▶ [WORK INSTRUCTIONS]: Give back a single number: the count of lines in the data that contain the string "cada".
** Opening DATA SECTION block **
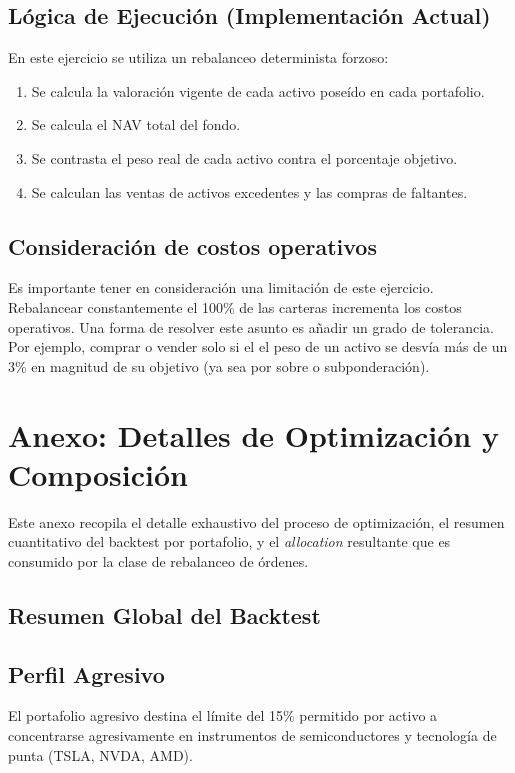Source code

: \documentclass[11pt, a4paper]{article}
\begin{document}
\subsection{Lógica de Ejecución (Implementación Actual)}
En este ejercicio se utiliza un rebalanceo determinista forzoso: 
\begin{enumerate}
    \item Se calcula la valoración vigente de cada activo poseído en cada portafolio.
    \item Se calcula el NAV total del fondo.
    \item Se contrasta el peso real de cada activo contra el porcentaje objetivo.
    \item Se calculan las ventas de activos excedentes y las compras de faltantes.
\end{enumerate}

\subsection{Consideración de costos operativos}

Es importante tener en consideración una limitación de este ejercicio. Rebalancear constantemente el 100\% de las carteras incrementa los costos operativos. Una forma de resolver este asunto es añadir un grado de tolerancia. Por ejemplo, comprar o vender solo si el el peso de un activo se desvía más de un 3\% en magnitud de su objetivo (ya sea por sobre o subponderación).

\newpage

\section{Anexo: Detalles de Optimización y Composición}

Este anexo recopila el detalle exhaustivo del proceso de optimización, el resumen cuantitativo del backtest por portafolio, y el \textit{allocation} resultante que es consumido por la clase de rebalanceo de órdenes.

\subsection{Resumen Global del Backtest}


\subsection{Perfil Agresivo}
El portafolio agresivo destina el límite del 15\% permitido por activo a concentrarse agresivamente en instrumentos de semiconductores y tecnología de punta (TSLA, NVDA, AMD).
\end{document}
** Closing DATA SECTION block **
▶ [REPLY]: 2